I don't care if I made generalizations in the threat, it was written and started by me from a male perspective and looking for that sort of perspective. This political correctness this one particular administrator espouse is downright sickening and crazy. I don't understand this fear that people have about generalizations. So what if I made one? I was very clear in my original posting that it was not about all women or all mothers - it was about certain mothers - that's really not a generalization, is it?

Unlock my thread, there was nothing wrong with it...


----------



## Almostrecovered (Jul 14, 2011)

bottom line, it ain't your board
the 5th admendment don't apply here as it's a private site and yes I think there are many things that I don't agree with in regards to TAM moderator decisions but if I wish to continue posting here then I have to abide by their wishes.


The site admin locked it and if you don't like it I suggest you PM him instead because I suspect your TAM demise is now imminent.


----------



## PieceOfSky (Apr 7, 2013)

I see MeditMike80 was banned. Is it because of his post at the beginning of this thread?


----------



## cledus_snow (Feb 19, 2012)

^probably got banned because he was a bit too "forceful" in his request. maybe should've asked, instead of demanding. 


i'm at a loss as to why this thread got closed as well.

<<<<SCRATCHES HEAD>>>>


----------



## FrenchFry (Oct 10, 2011)

Guys, he self-immolated.


----------



## PieceOfSky (Apr 7, 2013)

I am trying to understand what rule he broke. If the owners cannot be specific and clear and open about their limits, then it means anyone's presence here is up the owner's whim.


----------



## 827Aug (Apr 27, 2008)

PieceOfSky said:


> I am trying to understand what rule he broke. If the owners cannot be specific and clear and open about their limits, then it means anyone's presence here is up the owner's whim.


Not at all a whim. Please read the forum rules. 

http://talkaboutmarriage.com/general-relationship-discussion/2117-forum-rules-please-read-first.html

http://talkaboutmarriage.com/sex-marriage/2459-sex-section-rules-please-read-first.html


----------



## PieceOfSky (Apr 7, 2013)

There was nothing in the post at the beginning of this thread that violates an TAM rules that I know of. I can see he was a bit irritated, and his post included criticism of the moderators action, but I sincerely hope the owners of TAM do not think that justifies a ban.

As for the thread that OP complained had been locked, I also do not see what violation of that section's rules he was responsible for, and again I do not see the justification in the rules for him being banned due to his posts in that thread.

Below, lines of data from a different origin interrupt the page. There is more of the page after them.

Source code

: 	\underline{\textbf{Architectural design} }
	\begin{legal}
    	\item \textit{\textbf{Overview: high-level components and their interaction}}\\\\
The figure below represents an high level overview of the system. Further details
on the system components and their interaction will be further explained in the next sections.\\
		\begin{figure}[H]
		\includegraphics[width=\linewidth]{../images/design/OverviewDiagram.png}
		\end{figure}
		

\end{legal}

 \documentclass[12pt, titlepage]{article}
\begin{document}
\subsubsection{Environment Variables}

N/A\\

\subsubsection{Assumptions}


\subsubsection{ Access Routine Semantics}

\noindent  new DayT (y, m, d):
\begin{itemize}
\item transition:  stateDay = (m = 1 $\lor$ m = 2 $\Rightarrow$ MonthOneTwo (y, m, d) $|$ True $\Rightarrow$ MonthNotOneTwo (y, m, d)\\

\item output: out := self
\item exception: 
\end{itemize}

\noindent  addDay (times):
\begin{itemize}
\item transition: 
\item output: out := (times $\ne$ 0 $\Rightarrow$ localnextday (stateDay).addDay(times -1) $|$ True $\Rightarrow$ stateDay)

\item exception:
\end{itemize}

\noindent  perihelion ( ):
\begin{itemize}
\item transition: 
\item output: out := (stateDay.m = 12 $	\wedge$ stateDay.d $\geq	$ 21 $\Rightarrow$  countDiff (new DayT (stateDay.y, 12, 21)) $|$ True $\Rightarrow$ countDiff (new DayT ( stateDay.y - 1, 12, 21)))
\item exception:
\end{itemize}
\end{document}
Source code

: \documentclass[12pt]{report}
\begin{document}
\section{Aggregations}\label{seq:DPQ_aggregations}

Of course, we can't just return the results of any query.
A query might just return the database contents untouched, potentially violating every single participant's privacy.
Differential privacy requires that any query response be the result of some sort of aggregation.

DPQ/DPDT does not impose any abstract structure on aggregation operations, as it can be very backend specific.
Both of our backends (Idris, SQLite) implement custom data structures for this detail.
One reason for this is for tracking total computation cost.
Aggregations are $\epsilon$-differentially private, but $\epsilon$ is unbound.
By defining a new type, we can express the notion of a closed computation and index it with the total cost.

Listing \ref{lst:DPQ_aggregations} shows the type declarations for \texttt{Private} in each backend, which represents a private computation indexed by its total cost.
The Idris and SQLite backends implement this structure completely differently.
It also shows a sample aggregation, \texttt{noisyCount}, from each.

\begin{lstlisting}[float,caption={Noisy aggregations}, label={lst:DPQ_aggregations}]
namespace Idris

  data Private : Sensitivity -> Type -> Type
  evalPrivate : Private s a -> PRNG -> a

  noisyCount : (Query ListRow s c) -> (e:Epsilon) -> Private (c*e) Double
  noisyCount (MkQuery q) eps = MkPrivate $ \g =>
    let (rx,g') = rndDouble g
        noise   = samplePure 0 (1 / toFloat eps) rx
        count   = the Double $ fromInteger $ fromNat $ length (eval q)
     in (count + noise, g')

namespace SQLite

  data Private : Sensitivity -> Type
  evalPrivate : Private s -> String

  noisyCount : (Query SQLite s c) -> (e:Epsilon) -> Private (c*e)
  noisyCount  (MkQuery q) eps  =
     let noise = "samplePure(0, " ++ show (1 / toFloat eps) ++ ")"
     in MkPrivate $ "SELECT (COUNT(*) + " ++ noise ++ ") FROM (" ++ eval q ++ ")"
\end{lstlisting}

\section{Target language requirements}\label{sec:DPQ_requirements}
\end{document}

Perhaps he did violate the rules. If so, the I would think the owners of TAM would be eager to clarify by providing a quote from OP and a quote of the violated rule. Otherwise, I fear there is dysfunction in the way TAM is run that will lead to people not getting the help they need.


----------



## Almostrecovered (Jul 14, 2011)

If I recall correctly, he also double posted this thread in General

he was trying to stir the pot obviously


----------



## PieceOfSky (Apr 7, 2013)

I am interested in hearing from the owners of TAM, directly, explaining why they chose to have him banned. 

If it is because he broke the rules, then it should straight forward for the owners to quote him and the rules and everyone can see the connection they made in their minds.

Otherwise, I see no alternative than he was banned just per their whim.

I try very hard to help people on this site, and I try very hard to get help myself. I have a vested interest in rooting out dysfunction in the operation of this site, if and when it exists, and I would hope the owners and everyone else here would support it.

On a site where day in day out the importance of direct communication in relationships is shown to be of extreme importance, I find it sadly ironic that when someone is banned, or threads are locked, the owners are quiet about the particular reasons why. And, if this thread is as it appears, then publicly complaining about how one was treated by the management of this site is enough to get you banned. If this is truly how it is, then I'd like to know.


----------